Routh and Miller have a great, breezy comic rapport, each making the other more charming in their own special way. When Palmer's game falls so terribly, terribly short, Snart swoops in with some steamy ballet talk and a declaration that he's no white knight, earning a smooch and a chance to steal her laboratory key card (and her wallet for good measure). Miller's odd, smarmy, wryly funny performance doesn't always seem to belong to the same show as the rest of the cast, but in pairing him with the golden-boy appeal of Routh, "Legends" gives Miller the perfect foil. They're both funnier, more charming, and terrifically appealing. Opposites, it would seem, attract.
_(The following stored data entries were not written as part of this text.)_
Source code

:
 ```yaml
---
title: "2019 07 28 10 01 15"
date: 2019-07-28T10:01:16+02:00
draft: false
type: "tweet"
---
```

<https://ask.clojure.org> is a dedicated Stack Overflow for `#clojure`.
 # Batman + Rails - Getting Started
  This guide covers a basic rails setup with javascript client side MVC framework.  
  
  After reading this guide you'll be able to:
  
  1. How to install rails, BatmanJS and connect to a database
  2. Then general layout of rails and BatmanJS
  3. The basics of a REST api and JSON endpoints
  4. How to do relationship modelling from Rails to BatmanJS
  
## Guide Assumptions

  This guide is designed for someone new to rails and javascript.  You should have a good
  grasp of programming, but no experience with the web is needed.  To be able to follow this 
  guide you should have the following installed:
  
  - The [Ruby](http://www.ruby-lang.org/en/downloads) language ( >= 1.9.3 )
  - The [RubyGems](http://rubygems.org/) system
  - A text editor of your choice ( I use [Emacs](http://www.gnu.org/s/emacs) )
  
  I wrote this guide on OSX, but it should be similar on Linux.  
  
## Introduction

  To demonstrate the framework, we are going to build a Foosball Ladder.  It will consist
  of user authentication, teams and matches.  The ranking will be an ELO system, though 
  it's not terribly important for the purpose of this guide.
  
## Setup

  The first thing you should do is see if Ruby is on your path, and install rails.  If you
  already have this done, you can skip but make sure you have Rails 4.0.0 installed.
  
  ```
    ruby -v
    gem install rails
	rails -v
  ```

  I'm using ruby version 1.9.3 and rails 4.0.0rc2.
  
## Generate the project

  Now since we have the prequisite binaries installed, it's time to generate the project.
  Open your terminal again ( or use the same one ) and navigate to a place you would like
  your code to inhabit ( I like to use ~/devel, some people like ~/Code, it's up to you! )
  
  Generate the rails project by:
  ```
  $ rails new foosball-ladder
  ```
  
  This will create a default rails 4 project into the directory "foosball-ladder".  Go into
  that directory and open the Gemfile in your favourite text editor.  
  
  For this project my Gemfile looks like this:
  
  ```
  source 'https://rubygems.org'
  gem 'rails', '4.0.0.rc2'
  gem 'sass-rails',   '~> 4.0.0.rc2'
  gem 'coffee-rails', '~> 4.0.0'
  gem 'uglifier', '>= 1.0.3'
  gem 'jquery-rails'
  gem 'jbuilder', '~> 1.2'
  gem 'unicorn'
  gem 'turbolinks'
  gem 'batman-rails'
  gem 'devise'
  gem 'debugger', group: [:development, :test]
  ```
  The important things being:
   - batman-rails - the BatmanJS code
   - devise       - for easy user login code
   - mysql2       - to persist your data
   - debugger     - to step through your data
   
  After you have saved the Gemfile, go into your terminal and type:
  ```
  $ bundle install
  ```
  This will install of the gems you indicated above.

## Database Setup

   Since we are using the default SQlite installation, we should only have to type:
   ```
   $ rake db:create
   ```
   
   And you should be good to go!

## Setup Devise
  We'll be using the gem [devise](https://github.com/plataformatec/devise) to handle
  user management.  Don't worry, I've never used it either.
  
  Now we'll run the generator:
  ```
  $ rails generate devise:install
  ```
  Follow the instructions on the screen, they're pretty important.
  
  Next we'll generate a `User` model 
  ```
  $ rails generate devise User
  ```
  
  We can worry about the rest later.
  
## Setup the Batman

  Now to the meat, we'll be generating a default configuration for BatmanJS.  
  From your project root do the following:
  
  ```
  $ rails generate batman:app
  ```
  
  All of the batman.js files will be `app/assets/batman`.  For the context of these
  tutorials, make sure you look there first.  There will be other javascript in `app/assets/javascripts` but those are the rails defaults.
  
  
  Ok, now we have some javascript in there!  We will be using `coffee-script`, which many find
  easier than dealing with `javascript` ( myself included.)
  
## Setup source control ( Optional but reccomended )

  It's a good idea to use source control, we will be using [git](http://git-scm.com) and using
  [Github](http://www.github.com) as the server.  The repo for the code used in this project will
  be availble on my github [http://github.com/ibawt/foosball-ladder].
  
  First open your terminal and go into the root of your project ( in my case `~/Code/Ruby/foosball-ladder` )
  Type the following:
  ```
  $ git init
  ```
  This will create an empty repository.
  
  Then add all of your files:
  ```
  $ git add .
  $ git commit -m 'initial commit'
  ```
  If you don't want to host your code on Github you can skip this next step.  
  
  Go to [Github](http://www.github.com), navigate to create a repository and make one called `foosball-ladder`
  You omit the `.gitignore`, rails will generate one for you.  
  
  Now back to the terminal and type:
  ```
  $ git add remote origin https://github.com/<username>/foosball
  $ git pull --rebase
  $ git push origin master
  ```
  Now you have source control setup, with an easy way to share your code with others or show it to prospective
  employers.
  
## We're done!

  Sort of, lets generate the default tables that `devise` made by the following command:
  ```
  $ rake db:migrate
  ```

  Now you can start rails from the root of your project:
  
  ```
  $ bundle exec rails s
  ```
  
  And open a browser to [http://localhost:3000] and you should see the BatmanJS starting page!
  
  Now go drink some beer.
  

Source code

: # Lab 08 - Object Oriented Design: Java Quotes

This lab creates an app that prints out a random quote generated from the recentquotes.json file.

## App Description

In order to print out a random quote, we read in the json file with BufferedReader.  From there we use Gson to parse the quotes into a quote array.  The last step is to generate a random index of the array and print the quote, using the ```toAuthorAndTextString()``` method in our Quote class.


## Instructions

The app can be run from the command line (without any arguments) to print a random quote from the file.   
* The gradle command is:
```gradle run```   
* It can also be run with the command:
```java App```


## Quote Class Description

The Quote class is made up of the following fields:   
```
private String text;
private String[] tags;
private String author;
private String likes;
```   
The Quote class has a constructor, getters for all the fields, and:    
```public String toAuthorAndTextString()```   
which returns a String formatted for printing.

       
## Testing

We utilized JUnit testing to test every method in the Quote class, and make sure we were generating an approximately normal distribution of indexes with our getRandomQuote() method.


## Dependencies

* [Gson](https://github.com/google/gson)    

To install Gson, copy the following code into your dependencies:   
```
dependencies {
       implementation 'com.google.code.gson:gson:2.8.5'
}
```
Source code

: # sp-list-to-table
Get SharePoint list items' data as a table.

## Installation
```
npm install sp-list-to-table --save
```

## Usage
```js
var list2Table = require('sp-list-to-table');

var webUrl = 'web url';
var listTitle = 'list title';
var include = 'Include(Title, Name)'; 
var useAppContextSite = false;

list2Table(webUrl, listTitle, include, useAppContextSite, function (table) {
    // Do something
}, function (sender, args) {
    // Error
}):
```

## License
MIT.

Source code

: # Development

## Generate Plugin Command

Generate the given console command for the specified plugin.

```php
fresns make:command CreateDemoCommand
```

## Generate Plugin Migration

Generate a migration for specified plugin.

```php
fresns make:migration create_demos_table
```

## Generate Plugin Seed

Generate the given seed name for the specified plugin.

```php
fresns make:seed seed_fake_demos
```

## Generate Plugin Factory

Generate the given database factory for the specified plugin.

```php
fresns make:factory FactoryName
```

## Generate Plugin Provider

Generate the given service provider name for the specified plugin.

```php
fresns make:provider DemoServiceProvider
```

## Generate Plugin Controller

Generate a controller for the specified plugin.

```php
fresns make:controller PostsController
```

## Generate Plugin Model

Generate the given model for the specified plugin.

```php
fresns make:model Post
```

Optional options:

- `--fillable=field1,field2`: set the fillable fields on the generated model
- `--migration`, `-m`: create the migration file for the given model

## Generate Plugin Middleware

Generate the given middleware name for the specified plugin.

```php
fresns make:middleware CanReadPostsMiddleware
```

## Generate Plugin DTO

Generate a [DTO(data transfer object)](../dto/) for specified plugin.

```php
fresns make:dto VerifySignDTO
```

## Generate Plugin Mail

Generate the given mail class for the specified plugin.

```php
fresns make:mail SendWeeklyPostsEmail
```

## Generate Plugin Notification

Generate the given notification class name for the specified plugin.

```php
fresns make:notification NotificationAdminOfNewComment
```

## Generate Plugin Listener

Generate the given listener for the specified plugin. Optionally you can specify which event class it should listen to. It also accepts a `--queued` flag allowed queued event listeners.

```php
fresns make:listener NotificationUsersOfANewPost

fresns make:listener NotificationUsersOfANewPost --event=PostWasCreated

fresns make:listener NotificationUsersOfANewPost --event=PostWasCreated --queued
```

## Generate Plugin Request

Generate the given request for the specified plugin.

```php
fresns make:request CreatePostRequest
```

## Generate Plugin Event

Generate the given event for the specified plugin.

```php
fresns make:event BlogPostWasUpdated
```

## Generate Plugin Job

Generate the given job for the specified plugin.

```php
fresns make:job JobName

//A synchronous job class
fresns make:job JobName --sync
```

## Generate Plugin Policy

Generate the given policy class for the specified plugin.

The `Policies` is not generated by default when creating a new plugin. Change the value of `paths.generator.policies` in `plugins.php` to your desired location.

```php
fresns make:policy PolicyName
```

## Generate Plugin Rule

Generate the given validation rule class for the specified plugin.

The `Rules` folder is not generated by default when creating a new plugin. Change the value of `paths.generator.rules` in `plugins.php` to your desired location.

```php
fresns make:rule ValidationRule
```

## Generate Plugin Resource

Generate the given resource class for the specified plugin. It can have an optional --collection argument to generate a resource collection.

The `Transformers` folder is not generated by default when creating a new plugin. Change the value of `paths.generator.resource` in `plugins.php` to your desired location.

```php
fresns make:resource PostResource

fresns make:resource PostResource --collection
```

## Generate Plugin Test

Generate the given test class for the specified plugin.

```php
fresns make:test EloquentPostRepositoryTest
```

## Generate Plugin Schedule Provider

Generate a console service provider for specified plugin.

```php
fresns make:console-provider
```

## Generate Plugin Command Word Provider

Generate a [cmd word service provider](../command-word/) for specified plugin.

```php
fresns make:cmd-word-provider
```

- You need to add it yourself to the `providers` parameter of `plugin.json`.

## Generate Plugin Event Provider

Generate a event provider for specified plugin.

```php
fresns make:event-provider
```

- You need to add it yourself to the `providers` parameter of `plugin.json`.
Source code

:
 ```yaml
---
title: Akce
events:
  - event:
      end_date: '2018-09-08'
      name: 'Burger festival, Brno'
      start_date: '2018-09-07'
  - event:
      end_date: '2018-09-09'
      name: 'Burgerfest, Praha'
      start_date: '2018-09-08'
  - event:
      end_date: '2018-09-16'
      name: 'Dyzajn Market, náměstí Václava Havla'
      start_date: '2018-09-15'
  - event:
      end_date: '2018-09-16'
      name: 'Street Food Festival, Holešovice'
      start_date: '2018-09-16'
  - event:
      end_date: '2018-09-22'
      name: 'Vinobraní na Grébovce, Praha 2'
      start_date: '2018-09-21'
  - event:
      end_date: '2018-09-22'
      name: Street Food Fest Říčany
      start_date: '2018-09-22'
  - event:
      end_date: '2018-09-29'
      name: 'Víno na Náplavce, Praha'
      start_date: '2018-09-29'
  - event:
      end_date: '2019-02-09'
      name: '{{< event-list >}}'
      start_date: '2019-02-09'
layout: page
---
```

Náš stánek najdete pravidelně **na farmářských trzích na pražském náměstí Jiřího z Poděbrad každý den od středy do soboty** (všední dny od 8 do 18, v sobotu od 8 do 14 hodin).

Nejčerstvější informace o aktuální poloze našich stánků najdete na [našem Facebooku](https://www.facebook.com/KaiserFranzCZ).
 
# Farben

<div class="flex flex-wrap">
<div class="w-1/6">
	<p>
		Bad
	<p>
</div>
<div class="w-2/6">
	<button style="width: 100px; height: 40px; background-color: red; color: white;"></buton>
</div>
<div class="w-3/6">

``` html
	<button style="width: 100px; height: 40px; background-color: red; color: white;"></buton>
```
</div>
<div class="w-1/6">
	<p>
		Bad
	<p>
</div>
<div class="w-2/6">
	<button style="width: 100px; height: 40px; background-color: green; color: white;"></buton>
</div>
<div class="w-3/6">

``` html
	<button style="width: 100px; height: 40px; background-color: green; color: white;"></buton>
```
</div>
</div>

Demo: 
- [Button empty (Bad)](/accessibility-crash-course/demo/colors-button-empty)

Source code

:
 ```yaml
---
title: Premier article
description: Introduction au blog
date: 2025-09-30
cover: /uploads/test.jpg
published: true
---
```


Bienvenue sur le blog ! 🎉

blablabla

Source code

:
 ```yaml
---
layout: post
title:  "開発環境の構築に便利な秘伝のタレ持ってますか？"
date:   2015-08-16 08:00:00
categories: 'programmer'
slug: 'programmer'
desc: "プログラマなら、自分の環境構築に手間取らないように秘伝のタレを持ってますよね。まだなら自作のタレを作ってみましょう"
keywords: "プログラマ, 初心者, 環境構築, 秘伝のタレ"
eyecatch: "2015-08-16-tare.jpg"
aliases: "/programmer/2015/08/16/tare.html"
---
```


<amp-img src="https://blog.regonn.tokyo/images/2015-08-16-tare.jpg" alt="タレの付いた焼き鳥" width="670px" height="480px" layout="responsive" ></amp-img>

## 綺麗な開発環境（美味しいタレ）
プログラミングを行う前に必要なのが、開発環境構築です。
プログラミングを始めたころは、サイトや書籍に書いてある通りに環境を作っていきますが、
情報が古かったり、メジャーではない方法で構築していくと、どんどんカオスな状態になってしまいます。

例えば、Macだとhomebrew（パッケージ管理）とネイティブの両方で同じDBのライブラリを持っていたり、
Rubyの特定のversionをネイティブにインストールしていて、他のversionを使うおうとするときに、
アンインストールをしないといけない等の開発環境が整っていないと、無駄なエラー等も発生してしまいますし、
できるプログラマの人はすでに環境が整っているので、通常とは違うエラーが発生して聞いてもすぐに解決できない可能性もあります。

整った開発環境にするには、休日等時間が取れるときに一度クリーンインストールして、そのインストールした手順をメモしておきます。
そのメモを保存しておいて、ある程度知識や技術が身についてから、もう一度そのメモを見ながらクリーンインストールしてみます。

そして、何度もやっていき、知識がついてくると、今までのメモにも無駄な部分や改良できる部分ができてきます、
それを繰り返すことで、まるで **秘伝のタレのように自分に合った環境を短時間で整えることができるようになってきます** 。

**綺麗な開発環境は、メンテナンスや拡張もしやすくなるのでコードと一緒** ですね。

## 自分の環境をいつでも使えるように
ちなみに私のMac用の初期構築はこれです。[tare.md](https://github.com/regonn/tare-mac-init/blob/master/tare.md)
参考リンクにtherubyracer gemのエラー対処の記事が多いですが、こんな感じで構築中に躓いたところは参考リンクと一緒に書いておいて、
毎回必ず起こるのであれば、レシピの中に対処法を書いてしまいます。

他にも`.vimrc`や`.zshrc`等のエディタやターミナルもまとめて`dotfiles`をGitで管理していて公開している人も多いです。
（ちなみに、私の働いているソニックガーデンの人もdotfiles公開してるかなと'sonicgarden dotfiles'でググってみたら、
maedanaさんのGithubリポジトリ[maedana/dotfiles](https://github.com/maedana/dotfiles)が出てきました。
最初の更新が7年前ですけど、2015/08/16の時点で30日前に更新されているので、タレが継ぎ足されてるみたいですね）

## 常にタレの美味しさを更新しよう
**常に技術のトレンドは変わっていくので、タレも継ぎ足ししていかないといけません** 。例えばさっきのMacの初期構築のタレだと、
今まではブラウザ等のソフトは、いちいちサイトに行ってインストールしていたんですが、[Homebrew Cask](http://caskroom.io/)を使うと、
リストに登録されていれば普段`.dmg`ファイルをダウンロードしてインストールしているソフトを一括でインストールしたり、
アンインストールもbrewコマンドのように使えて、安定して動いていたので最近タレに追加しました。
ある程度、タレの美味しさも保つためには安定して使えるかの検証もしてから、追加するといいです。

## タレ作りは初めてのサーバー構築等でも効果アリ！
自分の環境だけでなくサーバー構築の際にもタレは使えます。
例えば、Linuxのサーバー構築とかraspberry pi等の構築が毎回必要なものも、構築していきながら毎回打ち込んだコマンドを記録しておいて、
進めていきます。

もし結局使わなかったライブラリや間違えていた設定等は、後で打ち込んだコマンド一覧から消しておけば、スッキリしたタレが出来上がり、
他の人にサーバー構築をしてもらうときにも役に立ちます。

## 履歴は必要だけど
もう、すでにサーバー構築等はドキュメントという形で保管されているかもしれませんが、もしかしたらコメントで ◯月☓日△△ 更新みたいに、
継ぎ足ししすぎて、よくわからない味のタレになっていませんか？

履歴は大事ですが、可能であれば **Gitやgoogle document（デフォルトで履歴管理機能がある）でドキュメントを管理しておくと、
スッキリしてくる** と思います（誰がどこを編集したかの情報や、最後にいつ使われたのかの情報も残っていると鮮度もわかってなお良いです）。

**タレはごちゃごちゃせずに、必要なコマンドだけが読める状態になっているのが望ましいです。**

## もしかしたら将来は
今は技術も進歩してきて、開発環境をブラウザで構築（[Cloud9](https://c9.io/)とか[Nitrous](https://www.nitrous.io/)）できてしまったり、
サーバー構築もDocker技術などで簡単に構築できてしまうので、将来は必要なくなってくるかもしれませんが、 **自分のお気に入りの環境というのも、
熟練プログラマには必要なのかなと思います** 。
So Palmer, Snart, Rory, and Stein head off to infiltrate the lab, where things, as they always seem to do with the Legends, go very, very wrong. Vostov's project, Stein discovers, is building a Soviet Firestorm--an interesting take on the arms race--and becomes convinced that he's got to remove a vital reactor's core by himself, right then, without waiting for help. Palmer convinces Snart that they need to save Vostov, but it turns out she really isn't a damsel in distress, and promptly takes Snart hostage, forcing Palmer to put the core back online, thus putting Stein's life at risk (and giving Garber another great scene). And when Snart's forced to leave Rory, Palmer, and Stein behind, it further fractures an already fractured team.
Where, exactly, were Hawkgirl and the White Canary during this epic battle? Working their rage issues out on each other by fighting with pipes. Caity Lotz is one of the series' best performers, and both characters have plenty of dark stuff with which to wrestle, so why was this story so underwhelming? Some of it comes down to the fight sequences themselves. Near-choking or not, none of the rage-sister battles felt the least bit dangerous. But beyond that, the story promised that these two complicated women would be working on their very serious issues, and while that may have happened,we saw basically none of it.
Still, if that's the only real sour note in the episode, it's a minor complaint. Though it may not have packed the emotional punch of last week's installment, "White Knights" does succeed in giving a few great performers a chance to shine, and devotes some much-needed time to letting the audience get to know where these people are at now, not where they were in the past. Hopefully with the next installment, we'll be done fitting in exposition at every possible opportunity and on to racing through time in hopes of saving the world.
One last note, unrelated to the review: I'm covering for Dan Caffrey this week, and just wanted to thank him for letting me step up. And since Dan'll be back on duty next week, this is my one opportunity to say that hearing Arthur Darvill call someone "Mr. Rory" while inside his time machine is a thoroughly confusing experience. It's thoroughly wibbly-wobbly, timey-wimey--especially when the magic translator pills started making everyone speak Russian even though it still sounded like English. I guess Gideon is bigger on the inside?